Department of Physiology and Pathophysiology, Rady Faculty of Health Sciences, University of Manitoba , Winnipeg, Manitoba , Canada.
Am J Physiol Heart Circ Physiol. 2018 Sep 1;315(3):H658-H668. doi: 10.1152/ajpheart.00092.2018. Epub 2018 Jun 15.

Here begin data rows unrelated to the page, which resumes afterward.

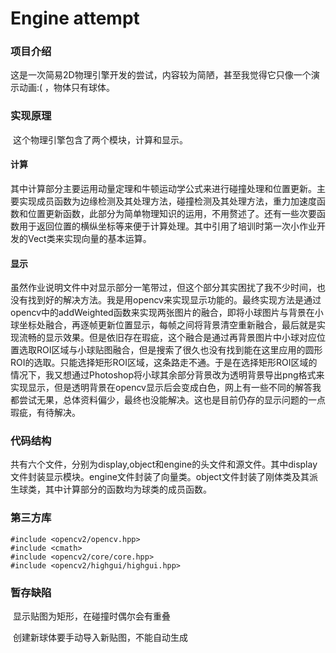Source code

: # Engine attempt

### 项目介绍

​	这是一次简易2D物理引擎开发的尝试，内容较为简陋，甚至我觉得它只像一个演示动画:(   ，物体只有球体。

### 实现原理

​	这个物理引擎包含了两个模块，计算和显示。

#### 计算

​	其中计算部分主要运用动量定理和牛顿运动学公式来进行碰撞处理和位置更新。主要实现成员函数为边缘检测及其处理方法，碰撞检测及其处理方法，重力加速度函数和位置更新函数，此部分为简单物理知识的运用，不用赘述了。还有一些次要函数用于返回位置的横纵坐标等来便于计算处理。其中引用了培训时第一次小作业开发的Vect类来实现向量的基本运算。

#### 显示

​	虽然作业说明文件中对显示部分一笔带过，但这个部分其实困扰了我不少时间，也没有找到好的解决方法。我是用opencv来实现显示功能的。最终实现方法是通过opencv中的addWeighted函数来实现两张图片的融合，即将小球图片与背景在小球坐标处融合，再逐帧更新位置显示，每帧之间将背景清空重新融合，最后就是实现流畅的显示效果。但是依旧存在瑕疵，这个融合是通过再背景图片中小球对应位置选取ROI区域与小球贴图融合，但是搜索了很久也没有找到能在这里应用的圆形ROI的选取。只能选择矩形ROI区域，这条路走不通。于是在选择矩形ROI区域的情况下，我又想通过Photoshop将小球其余部分背景改为透明背景导出png格式来实现显示，但是透明背景在opencv显示后会变成白色，网上有一些不同的解答我都尝试无果，总体资料偏少，最终也没能解决。这也是目前仍存的显示问题的一点瑕疵，有待解决。

### 代码结构

​	共有六个文件，分别为display,object和engine的头文件和源文件。其中display文件封装显示模块。engine文件封装了向量类。object文件封装了刚体类及其派生球类，其中计算部分的函数均为球类的成员函数。

### 第三方库

```
#include <opencv2/opencv.hpp> 
#include <cmath>
#include <opencv2/core/core.hpp>  
#include <opencv2/highgui/highgui.hpp> 
```

### 暂存缺陷

​	显示贴图为矩形，在碰撞时偶尔会有重叠

​	创建新球体要手动导入新贴图，不能自动生成

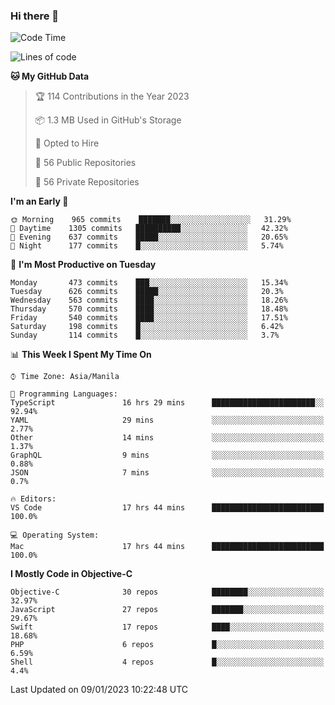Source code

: ### Hi there 👋

<!--START_SECTION:waka-->
![Code Time](http://img.shields.io/badge/Code%20Time-3%2C525%20hrs%2014%20mins-blue)

![Lines of code](https://img.shields.io/badge/From%20Hello%20World%20I%27ve%20Written-2%20Million%20lines%20of%20code-blue)

**🐱 My GitHub Data** 

> 🏆 114 Contributions in the Year 2023
 > 
> 📦 1.3 MB Used in GitHub's Storage 
 > 
> 💼 Opted to Hire
 > 
> 📜 56 Public Repositories 
 > 
> 🔑 56 Private Repositories  
 > 
**I'm an Early 🐤** 

```text
🌞 Morning    965 commits    ███████░░░░░░░░░░░░░░░░░░   31.29% 
🌆 Daytime    1305 commits   ██████████░░░░░░░░░░░░░░░   42.32% 
🌃 Evening    637 commits    █████░░░░░░░░░░░░░░░░░░░░   20.65% 
🌙 Night      177 commits    █░░░░░░░░░░░░░░░░░░░░░░░░   5.74%

```
📅 **I'm Most Productive on Tuesday** 

```text
Monday       473 commits    ███░░░░░░░░░░░░░░░░░░░░░░   15.34% 
Tuesday      626 commits    █████░░░░░░░░░░░░░░░░░░░░   20.3% 
Wednesday    563 commits    ████░░░░░░░░░░░░░░░░░░░░░   18.26% 
Thursday     570 commits    ████░░░░░░░░░░░░░░░░░░░░░   18.48% 
Friday       540 commits    ████░░░░░░░░░░░░░░░░░░░░░   17.51% 
Saturday     198 commits    █░░░░░░░░░░░░░░░░░░░░░░░░   6.42% 
Sunday       114 commits    █░░░░░░░░░░░░░░░░░░░░░░░░   3.7%

```


📊 **This Week I Spent My Time On** 

```text
⌚︎ Time Zone: Asia/Manila

💬 Programming Languages: 
TypeScript               16 hrs 29 mins      ███████████████████████░░   92.94% 
YAML                     29 mins             ░░░░░░░░░░░░░░░░░░░░░░░░░   2.77% 
Other                    14 mins             ░░░░░░░░░░░░░░░░░░░░░░░░░   1.37% 
GraphQL                  9 mins              ░░░░░░░░░░░░░░░░░░░░░░░░░   0.88% 
JSON                     7 mins              ░░░░░░░░░░░░░░░░░░░░░░░░░   0.7%

🔥 Editors: 
VS Code                  17 hrs 44 mins      █████████████████████████   100.0%

💻 Operating System: 
Mac                      17 hrs 44 mins      █████████████████████████   100.0%

```

**I Mostly Code in Objective-C** 

```text
Objective-C              30 repos            ████████░░░░░░░░░░░░░░░░░   32.97% 
JavaScript               27 repos            ███████░░░░░░░░░░░░░░░░░░   29.67% 
Swift                    17 repos            ████░░░░░░░░░░░░░░░░░░░░░   18.68% 
PHP                      6 repos             █░░░░░░░░░░░░░░░░░░░░░░░░   6.59% 
Shell                    4 repos             █░░░░░░░░░░░░░░░░░░░░░░░░   4.4%

```



 Last Updated on 09/01/2023 10:22:48 UTC
<!--END_SECTION:waka-->


<!--
**rad182/rad182** is a ✨ _special_ ✨ repository because its `README.md` (this file) appears on your GitHub profile.

Here are some ideas to get you started:

- 🔭 I’m currently working on ...
- 🌱 I’m currently learning ...
- 👯 I’m looking to collaborate on ...
- 🤔 I’m looking for help with ...
- 💬 Ask me about ...
- 📫 How to reach me: ...
- 😄 Pronouns: ...
- ⚡ Fun fact: ...
-->
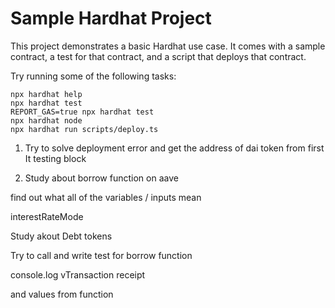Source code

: # Sample Hardhat Project

This project demonstrates a basic Hardhat use case. It comes with a sample contract, a test for that contract, and a script that deploys that contract.

Try running some of the following tasks:

```shell
npx hardhat help
npx hardhat test
REPORT_GAS=true npx hardhat test
npx hardhat node
npx hardhat run scripts/deploy.ts
```

1. Try to solve deployment error and get the address of dai token from first It testing block

2. Study about borrow function on aave

find out what all of the variables / inputs mean

interestRateMode

Study akout Debt tokens

Try to call and write test for borrow function

console.log vTransaction receipt

and values from function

Numerous physiological and pathological events, from organ development to cancer and fibrosis, are characterized by an epithelial-to-mesenchymal transition (EMT), whereby adherent epithelial cells convert to migratory mesenchymal cells. During cardiac development, proepicardial organ epithelial cells undergo EMT to generate fibroblasts. Subsequent stress or damage induces further phenotype conversion of fibroblasts to myofibroblasts, causing fibrosis via synthesis of an excessive extracellular matrix. We have previously shown that the transcription factor scleraxis is both sufficient and necessary for the conversion of cardiac fibroblasts to myofibroblasts and found that scleraxis knockout reduced cardiac fibroblast numbers by 50%, possibly via EMT attenuation. Scleraxis induced expression of the EMT transcriptional regulators Twist1 and Snai1 via an unknown mechanism. Here, we report that scleraxis binds to E-box consensus sequences within the Twist1 and Snai1 promoters to transactivate these genes directly. Scleraxis upregulates expression of both genes in A549 epithelial cells and in cardiac myofibroblasts. Transforming growth factor-β induces EMT, fibrosis, and scleraxis expression, and we found that transforming growth factor-β-mediated upregulation of Twist1 and Snai1 completely depends on the presence of scleraxis. Snai1 knockdown upregulated the epithelial marker E-cadherin; however, this effect was lost after scleraxis overexpression, suggesting that scleraxis may repress E-cadherin expression. Together, these results indicate that scleraxis can regulate EMT via direct transactivation of the Twist1 and Snai1 genes. Given the role of scleraxis in also driving the myofibroblast phenotype, scleraxis appears to be a critical controller of fibroblast genesis and fate in the myocardium and thus may play key roles in wound healing and fibrosis. NEW & NOTEWORTHY The molecular mechanism by which the transcription factor scleraxis mediates Twist1 and Snai1 gene expression was determined. These results reveal a novel means of transcriptional regulation of epithelial-to-mesenchymal transition and demonstrate that transforming growth factor-β-mediated epithelial-to-mesenchymal transition is dependent on scleraxis, providing a potential target for controlling this process.
许多生理和病理事件,从器官发育到癌症和纤维化,其特征是上皮-间充质转化(EMT),即附着的上皮细胞转化为迁移的间充质细胞。在心脏发育过程中,心外膜器官上皮细胞经历 EMT 以产生成纤维细胞。随后的应激或损伤进一步诱导成纤维细胞向肌成纤维细胞的表型转化,通过合成过多的细胞外基质导致纤维化。我们之前已经表明,转录因子 Scleraxis 对于将心脏成纤维细胞转化为肌成纤维细胞是充分和必要的,并且发现 Scleraxis 敲除减少了 50%的心脏成纤维细胞数量,这可能是通过 EMT 衰减实现的。Scleraxis 通过未知机制诱导 EMT 转录调节因子 Twist1 和 Snai1 的表达。在这里,我们报告 Scleraxis 通过与 Twist1 和 Snai1 启动子中的 E-box 保守序列结合,直接转录激活这些基因。Scleraxis 在 A549 上皮细胞和成人心肌成纤维细胞中上调这两个基因的表达。转化生长因子-β诱导 EMT、纤维化和 Scleraxis 表达,我们发现转化生长因子-β介导的 Twist1 和 Snai1 的上调完全依赖于 Scleraxis 的存在。Snai1 的敲低上调上皮标志物 E-钙黏蛋白;然而,在 Scleraxis 过表达后,这种效应消失,表明 Scleraxis 可能抑制 E-钙黏蛋白的表达。总之,这些结果表明 Scleraxis 可以通过直接转录激活 Twist1 和 Snai1 基因来调节 EMT。鉴于 Scleraxis 在驱动肌成纤维细胞表型方面的作用,Scleraxis 似乎是心肌中成纤维细胞发生和命运的关键控制器,因此可能在伤口愈合和纤维化中发挥关键作用。
新的和值得注意的是,确定了转录因子 Scleraxis 介导 Twist1 和 Snai1 基因表达的分子机制。这些结果揭示了 EMT 的一种新的转录调控方式,并表明转化生长因子-β介导的 EMT 依赖于 Scleraxis,为控制这一过程提供了一个潜在的靶点。